Organizações ambientalistas criticaram também a presença da Coca-Cola como patrocinadora da cimeira, por ser uma empresa muito poluidora através do plástico. E denunciam com regularidade a destruição de espaços verdes.
Organizações da sociedade civil têm criticado a organização da COP27, que dizem não permitir a realização de manifestações, acusando o Egito de ser uma ditadura.
As manifestações são proibidas no Egito e ativistas têm manifestado preocupações sobre a possibilidade de fazerem ouvir as suas queixas no âmbito da cimeira.
O Egito anunciou que permitirá manifestações em Sharm el-Sheikh mas apenas numa zona reservada para tal e sob vigilância policial. A detenção de ativistas tem sido noticiada ultimamente.
Redução de emissões
As emissões de gases com efeito de estufa, nomeadamente de dióxido de carbono (CO2), em consequência da ação humana têm vindo a aumentar apesar das provas científicas de que provocam o aquecimento do planeta. Na última década as emissões aumentaram 20%.
Há uma semana a Organização Meteorológica Mundial (OMM) avisou que os níveis dos principais gases com efeito de estufa na atmosfera registaram novos recordes em 2021, alertando especialmente para um aumento sem precedentes da concentração de metano.
Segundo a ONU, era preciso que essas emissões baixassem 7,6% ao ano entre 2020 e 2030 para se conseguir um aumento de temperaturas que não ultrapassasse os 1,5 ºC.
Mas também segundo a ONU, num relatório divulgado na semana passada, as políticas internacionais atuais estão a dirigir a Terra para um aquecimento de 2,8°C até ao fim do século.
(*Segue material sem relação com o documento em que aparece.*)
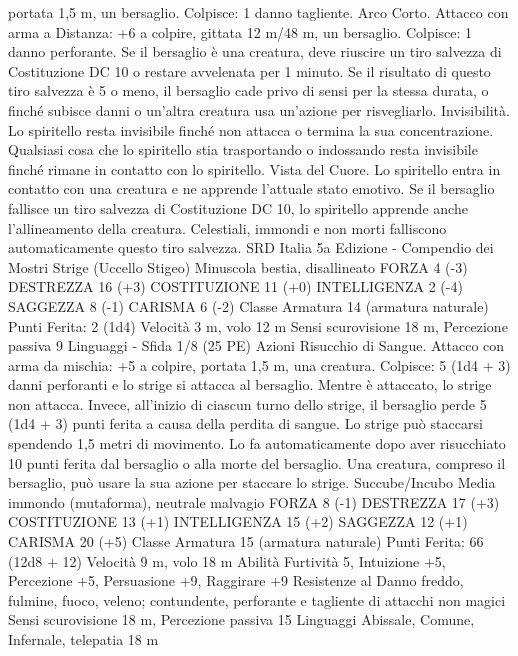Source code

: \begin{multicols}{2}
portata 1,5 m, un bersaglio.
Colpisce: 1 danno tagliente.
Arco Corto. Attacco con arma a Distanza: +6 a colpire, gittata
12 m/48 m, un bersaglio.
Colpisce: 1 danno perforante. Se il bersaglio è una creatura, deve
riuscire un tiro salvezza di Costituzione DC 10 o restare
avvelenata per 1 minuto. Se il risultato di questo tiro salvezza è 5
o meno, il bersaglio cade privo di sensi per la stessa durata, o
finché subisce danni o un’altra creatura usa un’azione per
risvegliarlo.
Invisibilità. Lo spiritello resta invisibile finché non attacca o
termina la sua concentrazione. Qualsiasi cosa che lo spiritello
stia trasportando o indossando resta invisibile finché rimane in
contatto con lo spiritello.
Vista del Cuore. Lo spiritello entra in contatto con una creatura e
ne apprende l’attuale stato emotivo. Se il bersaglio fallisce un
tiro salvezza di Costituzione DC 10, lo spiritello apprende anche
l’allineamento della creatura. Celestiali, immondi e non morti
falliscono automaticamente questo tiro salvezza.
SRD Italia 5a Edizione - Compendio dei Mostri
Strige (Uccello Stigeo)
Minuscola bestia, disallineato
FORZA 4 (-3)
DESTREZZA 16 (+3)
COSTITUZIONE 11 (+0)
INTELLIGENZA 2 (-4)
SAGGEZZA 8 (-1)
CARISMA 6 (-2)
Classe Armatura 14 (armatura naturale)
\hspace*{0pt}\hfill{Punti Ferita}: 2 (1d4)
Velocità 3 m, volo 12 m
Sensi scurovisione 18 m, Percezione passiva 9
Linguaggi -
Sfida 1/8 (25 PE)
Azioni
Risucchio di Sangue. Attacco con arma da mischia: +5 a
colpire, portata 1,5 m, una creatura.
Colpisce: 5 (1d4 + 3) danni perforanti e lo strige si attacca al
bersaglio. Mentre è attaccato, lo strige non attacca. Invece,
all’inizio di ciascun turno dello strige, il bersaglio perde 5 (1d4 +
3) punti ferita a causa della perdita di sangue.
Lo strige può staccarsi spendendo 1,5 metri di movimento. Lo fa
automaticamente dopo aver risucchiato 10 punti ferita dal
bersaglio o alla morte del bersaglio. Una creatura, compreso il
bersaglio, può usare la sua azione per staccare lo strige.
Succube/Incubo
Media immondo (mutaforma), neutrale malvagio
FORZA 8 (-1)
DESTREZZA 17 (+3)
COSTITUZIONE 13 (+1)
INTELLIGENZA 15 (+2)
SAGGEZZA 12 (+1)
CARISMA 20 (+5)
Classe Armatura 15 (armatura naturale)
\hspace*{0pt}\hfill{Punti Ferita}: 66 (12d8 + 12)
Velocità 9 m, volo 18 m
Abilità Furtività 5, Intuizione +5, Percezione +5, Persuasione
+9, Raggirare +9
Resistenze al Danno freddo, fulmine, fuoco, veleno;
contundente, perforante e tagliente di attacchi non magici
Sensi scurovisione 18 m, Percezione passiva 15
Linguaggi Abissale, Comune, Infernale, telepatia 18 m

\end{multicols}
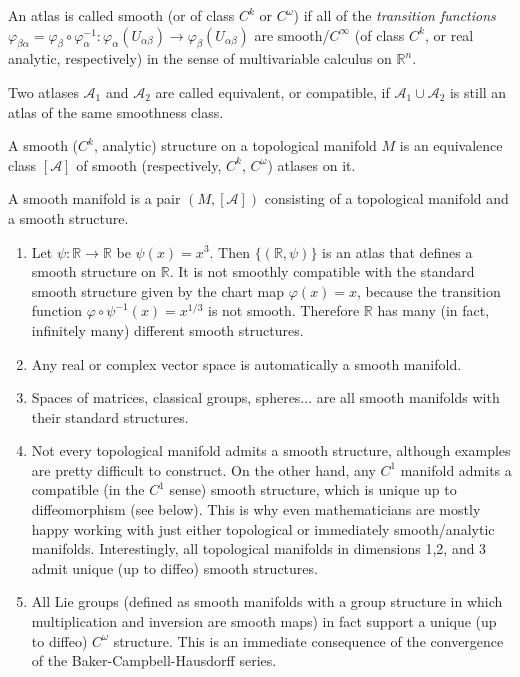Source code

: \documentclass[english,letterpaper]{article}%
\numberwithin{equation}{section}
\numberwithin{figure}{section}
\numberwithin{table}{section}
\theoremstyle{definition}
\theoremstyle{definition}
\theoremstyle{definition}
\theoremstyle{plain}
\theoremstyle{plain}
\theoremstyle{plain}
\theoremstyle{plain}
\theoremstyle{remark}
\theoremstyle{remark}
\begin{document}
\begin{defn}
An atlas is called smooth (or of class $C^k$ or $C^\omega$) if all of the \emph{transition functions} $\varphi_{\beta\alpha}=\varphi_\beta\circ\varphi_\alpha^{-1}:\varphi_\alpha(U_{\alpha\beta})\to\varphi_\beta(U_{\alpha\beta})$ are smooth/$C^\infty$ (of class $C^k$, or real analytic, respectively) in the sense of multivariable calculus on $\mathbb{R}^n$.
\end{defn}
\begin{defn}
Two atlases $\mathcal{A}_1$ and $\mathcal{A}_2$ are called equivalent, or compatible, if $\mathcal{A}_1\cup\mathcal{A}_2$ is still an atlas of the same smoothness class.
\end{defn}
\begin{defn}
A smooth ($C^k$, analytic) structure on a topological manifold $M$ is an equivalence class $[\mathcal{A}]$ of smooth (respectively, $C^k$, $C^\omega$) atlases on it. 
\end{defn}
\begin{defn}
A smooth manifold is a pair $(M,[\mathcal{A}])$ consisting of a topological manifold and a smooth structure.
\end{defn}
\begin{example}
\begin{enumerate}
    \item Let $\psi:\mathbb{R}\to\mathbb{R}$ be $\psi(x)=x^3$. Then $\{(\mathbb{R},\psi)\}$ is an atlas that defines a smooth structure on $\mathbb{R}$. It is not smoothly compatible with the standard smooth structure given by the chart map $\varphi(x)=x$, because the transition function $\varphi\circ \psi^{-1}(x)=x^{1/3}$ is not smooth. Therefore $\mathbb{R}$ has many (in fact, infinitely many) different smooth structures.
    \item Any real or complex vector space is automatically a smooth manifold.
    \item Spaces of matrices, classical groups, spheres... are all smooth manifolds with their standard structures.
    \item Not every topological manifold admits a smooth structure, although examples are pretty difficult to construct. On the other hand, any $C^1$ manifold admits a compatible (in the $C^1$ sense) smooth structure, which is unique up to diffeomorphism (see below). This is why even mathematicians are mostly happy working with just either topological or immediately smooth/analytic manifolds. Interestingly, all topological manifolds in dimensions 1,2, and 3 admit unique (up to diffeo) smooth structures.
    \item All Lie groups (defined as smooth manifolds with a group structure in which multiplication and inversion are smooth maps) in fact support a unique (up to diffeo) $C^\omega$ structure. This is an immediate consequence of the convergence of the Baker-Campbell-Hausdorff series.
\end{enumerate}
\end{example}
\end{document}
A redução de emissões é sempre tema central nas COP.
Assistência a países pobres
Em 2009, os países mais desenvolvidos prometeram trabalhar para angariar 100 mil milhões de dólares por ano, até 2020, para ajudar os países mais pobres a enfrentarem as alterações climáticas. Essa meta nunca foi atingida.
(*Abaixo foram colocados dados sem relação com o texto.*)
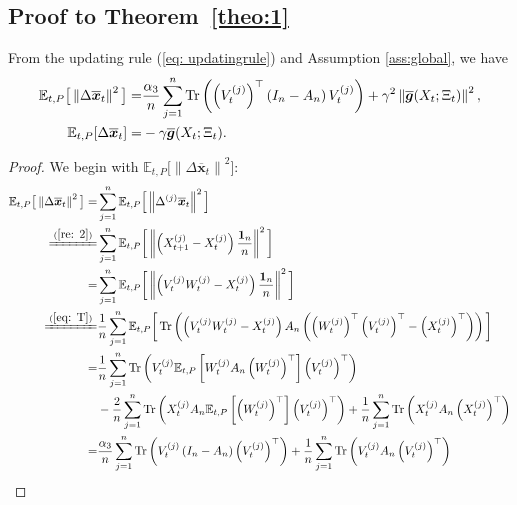 \subsection{Proof to Theorem~\ref{theo:1}}


\begin{lemma}\label{L:deltax}
From the updating rule (\ref{eq: updatingrule}) and Assumption \ref{ass:global}, we have
\begin{align*}
\mathbb{E}_{t,P}\big[\left\|\Delta\overline{\bm{x}}_t\right\|^2\big] = &\frac{\alpha_3}{n}\sum_{j=1}^n \operatorname{Tr}\left( \left(V_t^{(j)}\right)^{\top}\left(I_n-A_n\right)V_t^{(j)} \right) +  \gamma^2 \left\| \overline{\bm{g}}(X_t;\Xi_t) \right\|^2,\\
\mathbb{E}_{t,P}[\Delta\overline{\bm{x}}_t]= &-\gamma \overline{\bm{g}}(X_t; \Xi_t).
\end{align*}
\begin{proof}
We begin with $\mathbb{E}_{t,P}\big[\left\|\Delta\overline{\bm{x}}_t\right\|^2\big]$: 
\begin{align*}
\mathbb{E}_{t,P}\big[\left\|\Delta\overline{\bm{x}}_t\right\|^2\big] =&  \sum\limits_{j=1}^n \mathbb{E}_{t,P}\Big[\left\|\Delta^{(j)}\overline{\bm{x}}_t\right\|^2\Big]\\
\xlongequal{(\ref{re: 2})}& \sum_{j=1}^n\mathbb{E}_{t,P}\bigg[\left\| \left(X_{t+1}^{(j)} - X_{t}^{(j)}\right)\frac{\bm{1}_n}{n}\right\|^2\bigg]\\
=& \sum_{j=1}^n\mathbb{E}_{t,P} \bigg[\left\| \left(V_t^{(j)}W_t^{(j)} - X_{t}^{(j)}\right)\frac{\bm{1}_n}{n}\right\|^2\bigg]\\
\xlongequal{(\ref{eq: T})}& \frac{1}{n}\sum_{j=1}^n\mathbb{E}_{t,P} \bigg[\Tr\left( \left(V_t^{(j)}W_t^{(j)} - X_{t}^{(j)}\right) A_n \left( \left(W_t^{(j)}\right)^{\top}\left(V_t^{(j)}\right)^{\top} - \left(X_{t}^{(j)}\right)^{\top}\right)   \right)\bigg]\\
= & \frac{1}{n}\sum_{j=1}^n \Tr\left( V_t^{(j)}\mathbb{E}_{t,P}\left[ W_t^{(j)} A_n \left(W_t^{(j)}\right)^{\top}\right] \left(V_t^{(j)}\right)^{\top} \right)\\
& - \frac{2}{n}\sum_{j=1}^n \Tr\left( X_{t}^{(j)} A_n\mathbb{E}_{t,P}\left[\left(W_t^{(j)}\right)^{\top}\right] \left(V_t^{(j)}\right)^{\top} \right) + \frac{1}{n}\sum_{j=1}^n \Tr\left( X_{t}^{(j)} A_n \left(X_{t}^{(j)}\right)^{\top}\right)\\
= & \frac{\alpha_3}{n}\sum_{j=1}^n \Tr\left( V_t^{(j)}\left(I_n-A_n\right)\left(V_t^{(j)}\right)^{\top} \right) + \frac{1}{n}\sum_{j=1}^n \Tr\left( V_t^{(j)} A_n \left(V_t^{(j)}\right)^{\top}  \right)\\ 

\end{align*}
\end{proof}
\end{lemma}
Esse compromisso foi de novo assumido na COP26, realizada em Glasgow, Reino Unido, no ano passado. Nunca foi concretizado.
Em Sharm el-Sheikh os países mais pobres deverão por isso exigir esse apoio, mas também apoio por perdas e danos provocados por fenómenos climáticos extremos decorrentes do aquecimento global.
No seguimento de cheias sem precedentes no Paquistão, ou em vários países africanos, a cimeira do Egito deverá centrar-se no debate entre países ricos, os principais responsáveis pelo aquecimento global, e os países pobres, os que mais sofrem com ele. O Paquistão, que sofreu recentemente cheias catastróficas, produz menos de 1% das emissões globais de gases com efeito de estufa (os países do G20 quase 80%).
Estará sobre a mesa a questão do apoio para a mitigação e adaptação mas também as perdas e danos, mas também, segundo ativistas, indemnizações e perdões de dívidas.
O secretário-geral da ONU, António Guterres, já disse que a COP27 deve resultar em acordos sobre perdas e danos.
O preço de nada fazer
O Acordo de Paris de 2015 prevê uma revisão das promessas dos Estados na redução de gases com efeito de estufa. Novas contribuições de cada país vão ser apresentadas em Sharm el-Sheikh, mas com a COP27 quase a começar não são conhecidas novas e mais ambiciosas contribuições para reduzir mundialmente a emissão de gases.
A guerra na Ucrânia, invadida pela Rússia em fevereiro, levou a uma crise energética no ocidente e planos de substituir centrais a carvão foram adiados, ainda que estudos recentes indiquem que a crise energética leve a um aumento de investimento nas energias renováveis.
A crise alimentar e uma grande inflação e aumento da pobreza está a deixar para trás a luta contra as alterações climáticas, consideram organizações da sociedade civil.
Os custos de uma transição para sociedades sem emissões são muito altos, mas não fazer essa transição terá custos ainda maiores, como fenómenos meteorológicos extremos, crises de água e de produção agrícola, crises nos ecossistemas e na saúde. Atualmente a falta de água afeta mais de mil milhões de pessoas e estima-se que esse número duplique em 2025 devido ao aumento das secas.
O que vai ser discutido
A COP27 acontece quando decorre uma guerra na Europa, que vai marcar a conferência da ONU. Os organizadores da cimeira já admitiram que as crises provocadas pela guerra possam afetar a reunião e os seus resultados.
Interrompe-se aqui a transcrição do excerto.